Work instructions | Please count the lines below that hold the word "themes" and give the count without any other text.

□ □ □

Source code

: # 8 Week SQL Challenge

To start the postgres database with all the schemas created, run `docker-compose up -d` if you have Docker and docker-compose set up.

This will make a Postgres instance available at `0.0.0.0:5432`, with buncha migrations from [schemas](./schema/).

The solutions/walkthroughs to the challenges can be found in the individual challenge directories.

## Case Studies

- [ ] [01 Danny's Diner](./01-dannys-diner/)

□ □ □

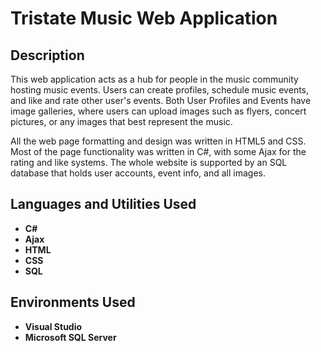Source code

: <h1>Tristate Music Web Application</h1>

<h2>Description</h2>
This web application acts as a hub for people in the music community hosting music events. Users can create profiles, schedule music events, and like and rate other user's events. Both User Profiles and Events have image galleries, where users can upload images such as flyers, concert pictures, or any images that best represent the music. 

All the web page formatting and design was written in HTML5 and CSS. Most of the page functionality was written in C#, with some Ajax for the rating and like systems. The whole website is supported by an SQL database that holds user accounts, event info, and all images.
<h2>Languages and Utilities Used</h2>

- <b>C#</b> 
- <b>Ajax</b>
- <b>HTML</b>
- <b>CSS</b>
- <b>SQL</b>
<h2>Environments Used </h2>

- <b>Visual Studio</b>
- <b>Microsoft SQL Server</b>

□ □ □

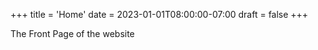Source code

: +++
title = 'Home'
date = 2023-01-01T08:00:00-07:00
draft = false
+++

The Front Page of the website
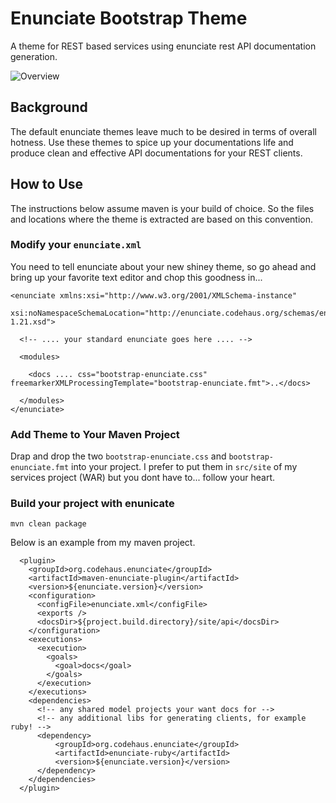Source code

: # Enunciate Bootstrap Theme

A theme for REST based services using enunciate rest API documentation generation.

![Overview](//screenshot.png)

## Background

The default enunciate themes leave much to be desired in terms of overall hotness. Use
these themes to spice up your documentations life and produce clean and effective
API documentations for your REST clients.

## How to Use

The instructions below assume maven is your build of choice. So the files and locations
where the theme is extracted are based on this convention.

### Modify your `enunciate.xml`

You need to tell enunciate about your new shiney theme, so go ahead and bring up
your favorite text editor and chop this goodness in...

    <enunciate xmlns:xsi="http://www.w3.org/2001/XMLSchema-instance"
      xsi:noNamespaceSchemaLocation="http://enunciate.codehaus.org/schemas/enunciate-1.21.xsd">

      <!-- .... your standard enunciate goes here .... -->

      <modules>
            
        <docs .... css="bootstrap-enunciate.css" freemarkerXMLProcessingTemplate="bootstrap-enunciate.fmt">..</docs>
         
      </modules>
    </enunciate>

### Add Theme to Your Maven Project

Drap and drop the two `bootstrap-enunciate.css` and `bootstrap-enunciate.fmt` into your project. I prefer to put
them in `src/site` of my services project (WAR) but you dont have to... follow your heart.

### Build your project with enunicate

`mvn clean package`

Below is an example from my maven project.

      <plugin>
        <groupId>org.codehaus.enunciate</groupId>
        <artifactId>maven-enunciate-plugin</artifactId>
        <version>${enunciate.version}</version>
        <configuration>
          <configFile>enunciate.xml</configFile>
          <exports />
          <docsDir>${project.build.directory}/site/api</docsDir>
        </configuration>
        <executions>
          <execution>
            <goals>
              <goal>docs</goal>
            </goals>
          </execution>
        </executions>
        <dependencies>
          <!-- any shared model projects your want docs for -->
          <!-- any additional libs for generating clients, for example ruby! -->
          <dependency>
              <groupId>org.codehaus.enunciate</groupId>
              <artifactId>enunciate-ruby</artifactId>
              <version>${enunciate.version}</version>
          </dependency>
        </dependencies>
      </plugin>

□ □ □

Result of the exercise | 2